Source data
============
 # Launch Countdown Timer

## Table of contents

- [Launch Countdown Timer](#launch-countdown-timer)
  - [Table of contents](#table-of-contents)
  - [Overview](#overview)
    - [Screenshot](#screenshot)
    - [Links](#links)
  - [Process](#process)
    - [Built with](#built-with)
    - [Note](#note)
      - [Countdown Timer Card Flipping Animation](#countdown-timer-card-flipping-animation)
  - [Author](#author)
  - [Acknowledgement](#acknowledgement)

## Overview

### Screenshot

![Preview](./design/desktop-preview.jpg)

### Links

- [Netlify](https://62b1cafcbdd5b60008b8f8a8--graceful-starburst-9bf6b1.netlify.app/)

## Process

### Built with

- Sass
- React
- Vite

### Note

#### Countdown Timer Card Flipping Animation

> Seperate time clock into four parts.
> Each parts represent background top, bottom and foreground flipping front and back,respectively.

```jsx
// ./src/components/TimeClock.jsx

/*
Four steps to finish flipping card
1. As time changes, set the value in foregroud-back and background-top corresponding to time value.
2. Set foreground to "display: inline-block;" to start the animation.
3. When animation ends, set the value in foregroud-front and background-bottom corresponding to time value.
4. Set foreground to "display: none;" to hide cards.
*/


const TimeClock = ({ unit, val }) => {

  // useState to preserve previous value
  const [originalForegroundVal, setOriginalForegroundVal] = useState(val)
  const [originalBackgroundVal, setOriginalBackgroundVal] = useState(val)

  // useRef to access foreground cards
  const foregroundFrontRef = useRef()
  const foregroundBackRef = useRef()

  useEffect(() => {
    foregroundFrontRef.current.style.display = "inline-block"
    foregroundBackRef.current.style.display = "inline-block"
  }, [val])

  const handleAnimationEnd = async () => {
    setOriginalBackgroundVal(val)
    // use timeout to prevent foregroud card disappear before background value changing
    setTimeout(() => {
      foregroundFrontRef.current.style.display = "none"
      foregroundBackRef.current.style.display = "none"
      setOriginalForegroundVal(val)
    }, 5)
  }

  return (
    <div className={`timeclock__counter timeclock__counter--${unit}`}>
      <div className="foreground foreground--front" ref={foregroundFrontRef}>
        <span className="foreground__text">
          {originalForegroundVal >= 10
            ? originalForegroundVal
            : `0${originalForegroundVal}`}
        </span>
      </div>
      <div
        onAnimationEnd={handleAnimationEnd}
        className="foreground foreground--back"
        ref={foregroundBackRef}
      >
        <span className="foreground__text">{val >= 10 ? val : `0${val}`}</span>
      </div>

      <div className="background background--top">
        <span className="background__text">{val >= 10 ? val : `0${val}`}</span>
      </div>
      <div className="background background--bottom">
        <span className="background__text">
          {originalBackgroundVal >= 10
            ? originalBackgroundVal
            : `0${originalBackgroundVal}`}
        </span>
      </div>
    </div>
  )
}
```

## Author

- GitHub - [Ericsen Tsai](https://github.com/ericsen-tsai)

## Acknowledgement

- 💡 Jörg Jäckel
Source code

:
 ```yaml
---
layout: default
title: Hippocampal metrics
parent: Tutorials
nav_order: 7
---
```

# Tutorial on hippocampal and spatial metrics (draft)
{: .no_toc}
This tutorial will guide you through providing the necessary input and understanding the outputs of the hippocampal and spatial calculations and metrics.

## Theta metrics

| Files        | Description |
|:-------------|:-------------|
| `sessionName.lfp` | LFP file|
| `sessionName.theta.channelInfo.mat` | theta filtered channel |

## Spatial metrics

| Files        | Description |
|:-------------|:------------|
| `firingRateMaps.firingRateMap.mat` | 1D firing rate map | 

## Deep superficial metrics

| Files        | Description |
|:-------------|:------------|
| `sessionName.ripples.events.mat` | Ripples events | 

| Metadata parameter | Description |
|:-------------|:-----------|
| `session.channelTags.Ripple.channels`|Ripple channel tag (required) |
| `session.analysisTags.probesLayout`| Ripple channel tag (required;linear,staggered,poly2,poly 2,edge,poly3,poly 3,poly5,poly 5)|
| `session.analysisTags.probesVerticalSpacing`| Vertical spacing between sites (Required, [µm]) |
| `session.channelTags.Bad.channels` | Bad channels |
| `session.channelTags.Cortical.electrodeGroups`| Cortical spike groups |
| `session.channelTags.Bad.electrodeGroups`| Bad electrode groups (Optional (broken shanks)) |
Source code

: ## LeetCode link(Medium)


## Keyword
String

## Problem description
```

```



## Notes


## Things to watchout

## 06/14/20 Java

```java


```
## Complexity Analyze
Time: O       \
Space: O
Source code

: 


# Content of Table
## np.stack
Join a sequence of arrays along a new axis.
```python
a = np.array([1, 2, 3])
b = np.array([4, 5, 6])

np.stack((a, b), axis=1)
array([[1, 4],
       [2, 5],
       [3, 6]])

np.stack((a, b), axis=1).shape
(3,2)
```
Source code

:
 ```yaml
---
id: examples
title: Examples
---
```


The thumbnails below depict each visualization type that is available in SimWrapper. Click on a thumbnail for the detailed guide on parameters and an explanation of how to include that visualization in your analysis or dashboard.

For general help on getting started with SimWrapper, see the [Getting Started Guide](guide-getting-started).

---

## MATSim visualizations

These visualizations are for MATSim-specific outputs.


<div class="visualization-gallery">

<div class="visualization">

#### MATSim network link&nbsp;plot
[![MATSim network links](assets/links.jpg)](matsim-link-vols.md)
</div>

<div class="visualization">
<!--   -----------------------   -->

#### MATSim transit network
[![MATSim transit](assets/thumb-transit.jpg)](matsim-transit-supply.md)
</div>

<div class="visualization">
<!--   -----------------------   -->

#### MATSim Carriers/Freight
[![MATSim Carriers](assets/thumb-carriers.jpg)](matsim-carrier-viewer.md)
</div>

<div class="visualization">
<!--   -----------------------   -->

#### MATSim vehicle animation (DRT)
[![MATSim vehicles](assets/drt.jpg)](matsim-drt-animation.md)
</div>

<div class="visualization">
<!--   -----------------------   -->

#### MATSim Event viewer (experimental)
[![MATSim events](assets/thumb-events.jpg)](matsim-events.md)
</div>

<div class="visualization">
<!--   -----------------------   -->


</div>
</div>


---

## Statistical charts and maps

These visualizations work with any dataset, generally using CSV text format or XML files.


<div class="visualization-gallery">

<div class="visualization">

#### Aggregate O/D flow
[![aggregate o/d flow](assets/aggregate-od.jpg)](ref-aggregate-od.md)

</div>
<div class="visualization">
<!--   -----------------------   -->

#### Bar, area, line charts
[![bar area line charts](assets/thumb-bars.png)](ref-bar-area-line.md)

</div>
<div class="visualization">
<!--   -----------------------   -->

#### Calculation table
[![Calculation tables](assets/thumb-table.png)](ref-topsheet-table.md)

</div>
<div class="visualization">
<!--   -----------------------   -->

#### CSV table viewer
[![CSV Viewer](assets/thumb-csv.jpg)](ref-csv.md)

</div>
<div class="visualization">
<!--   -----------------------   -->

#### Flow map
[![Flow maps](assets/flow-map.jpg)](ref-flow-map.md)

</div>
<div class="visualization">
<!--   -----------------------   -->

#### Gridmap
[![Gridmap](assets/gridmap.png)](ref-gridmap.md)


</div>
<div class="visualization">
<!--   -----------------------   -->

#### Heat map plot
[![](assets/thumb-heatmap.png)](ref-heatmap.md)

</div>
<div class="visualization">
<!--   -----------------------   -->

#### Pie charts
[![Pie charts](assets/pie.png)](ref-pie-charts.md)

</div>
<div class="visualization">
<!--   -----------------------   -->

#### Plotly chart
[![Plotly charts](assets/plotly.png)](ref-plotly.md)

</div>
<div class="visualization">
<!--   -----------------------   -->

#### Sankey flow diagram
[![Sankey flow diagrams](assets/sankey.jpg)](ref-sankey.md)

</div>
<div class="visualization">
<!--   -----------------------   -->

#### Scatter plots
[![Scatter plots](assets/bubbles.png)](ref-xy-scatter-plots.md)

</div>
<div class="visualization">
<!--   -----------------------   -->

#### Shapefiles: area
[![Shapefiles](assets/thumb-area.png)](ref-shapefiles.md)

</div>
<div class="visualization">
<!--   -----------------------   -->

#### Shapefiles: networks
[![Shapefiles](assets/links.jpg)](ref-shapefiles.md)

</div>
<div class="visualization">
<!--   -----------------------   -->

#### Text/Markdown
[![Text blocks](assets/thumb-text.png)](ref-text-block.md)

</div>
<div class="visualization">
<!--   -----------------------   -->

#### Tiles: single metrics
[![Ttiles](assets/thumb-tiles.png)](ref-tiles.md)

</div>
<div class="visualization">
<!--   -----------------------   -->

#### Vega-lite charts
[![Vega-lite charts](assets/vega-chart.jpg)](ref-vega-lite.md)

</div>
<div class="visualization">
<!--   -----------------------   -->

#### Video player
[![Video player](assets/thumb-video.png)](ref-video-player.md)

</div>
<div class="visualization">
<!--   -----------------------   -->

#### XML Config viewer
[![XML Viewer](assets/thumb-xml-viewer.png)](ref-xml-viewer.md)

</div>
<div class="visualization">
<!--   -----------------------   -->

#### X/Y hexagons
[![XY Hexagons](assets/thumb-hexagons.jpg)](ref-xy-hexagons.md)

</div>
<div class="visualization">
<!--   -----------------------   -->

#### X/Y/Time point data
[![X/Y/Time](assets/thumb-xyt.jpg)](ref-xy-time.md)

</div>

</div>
============
**WHAT THIS TASK INVOLVES**
Wherever a line of the data holds "axis", copy that line.

**TASK RESPONSE**
Join a sequence of arrays along a new axis.
np.stack((a, b), axis=1)
np.stack((a, b), axis=1).shape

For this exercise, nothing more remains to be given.